=== Begin Enclosure ===
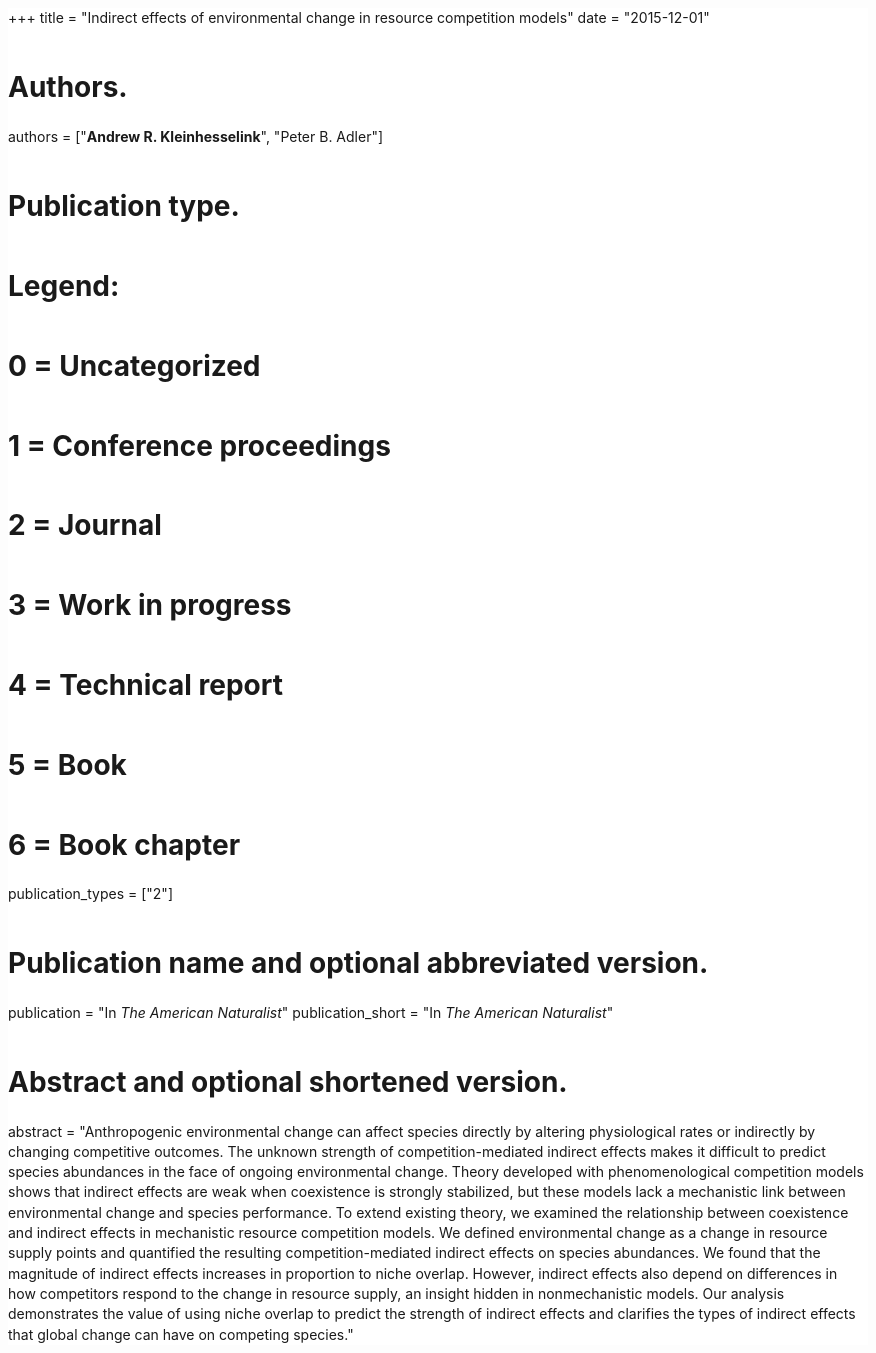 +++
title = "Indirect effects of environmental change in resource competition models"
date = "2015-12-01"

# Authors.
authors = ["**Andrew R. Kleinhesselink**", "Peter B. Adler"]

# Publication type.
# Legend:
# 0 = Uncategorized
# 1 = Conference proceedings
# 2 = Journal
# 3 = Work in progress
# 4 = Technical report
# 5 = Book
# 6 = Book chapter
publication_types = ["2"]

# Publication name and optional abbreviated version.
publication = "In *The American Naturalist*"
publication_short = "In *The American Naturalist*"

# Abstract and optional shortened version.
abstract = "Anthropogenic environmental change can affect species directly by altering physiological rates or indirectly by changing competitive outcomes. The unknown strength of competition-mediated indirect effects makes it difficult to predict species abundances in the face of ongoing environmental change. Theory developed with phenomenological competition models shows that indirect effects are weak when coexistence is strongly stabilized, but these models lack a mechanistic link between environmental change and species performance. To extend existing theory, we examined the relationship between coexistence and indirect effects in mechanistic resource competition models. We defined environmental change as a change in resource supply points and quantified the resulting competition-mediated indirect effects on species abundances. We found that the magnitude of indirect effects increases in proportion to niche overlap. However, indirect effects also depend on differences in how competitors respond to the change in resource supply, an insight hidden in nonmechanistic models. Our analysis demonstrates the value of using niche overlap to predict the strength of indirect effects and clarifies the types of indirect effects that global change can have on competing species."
=== End Enclosure ===
=== Begin Enclosure ===
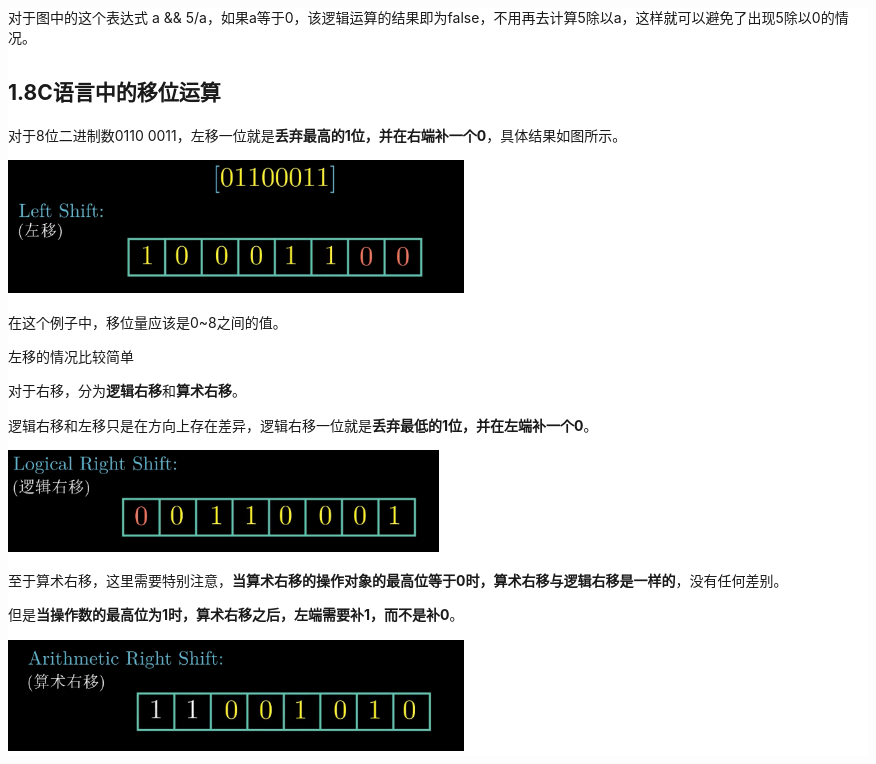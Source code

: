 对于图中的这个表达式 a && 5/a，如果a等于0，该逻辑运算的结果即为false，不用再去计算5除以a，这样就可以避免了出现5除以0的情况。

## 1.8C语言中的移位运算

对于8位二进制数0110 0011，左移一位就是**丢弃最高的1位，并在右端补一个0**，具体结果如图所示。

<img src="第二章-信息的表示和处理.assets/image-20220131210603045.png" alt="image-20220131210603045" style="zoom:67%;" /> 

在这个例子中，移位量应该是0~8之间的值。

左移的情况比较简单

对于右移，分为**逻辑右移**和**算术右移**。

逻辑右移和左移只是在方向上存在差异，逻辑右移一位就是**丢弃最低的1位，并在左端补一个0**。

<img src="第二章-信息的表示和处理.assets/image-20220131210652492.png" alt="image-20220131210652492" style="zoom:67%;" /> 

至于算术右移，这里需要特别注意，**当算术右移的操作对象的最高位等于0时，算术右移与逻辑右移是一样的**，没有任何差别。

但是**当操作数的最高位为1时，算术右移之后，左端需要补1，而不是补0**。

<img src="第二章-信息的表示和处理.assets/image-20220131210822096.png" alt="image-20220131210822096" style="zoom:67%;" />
=== End Enclosure ===
Exercise brief: An exact, complete copy of the lines above from the one with "# Publication type." through the one with "# Abstract and optional shortened version." is the whole answer.

Response for this exercise:
# Publication type.
# Legend:
# 0 = Uncategorized
# 1 = Conference proceedings
# 2 = Journal
# 3 = Work in progress
# 4 = Technical report
# 5 = Book
# 6 = Book chapter
publication_types = ["2"]

# Publication name and optional abbreviated version.
publication = "In *The American Naturalist*"
publication_short = "In *The American Naturalist*"

# Abstract and optional shortened version.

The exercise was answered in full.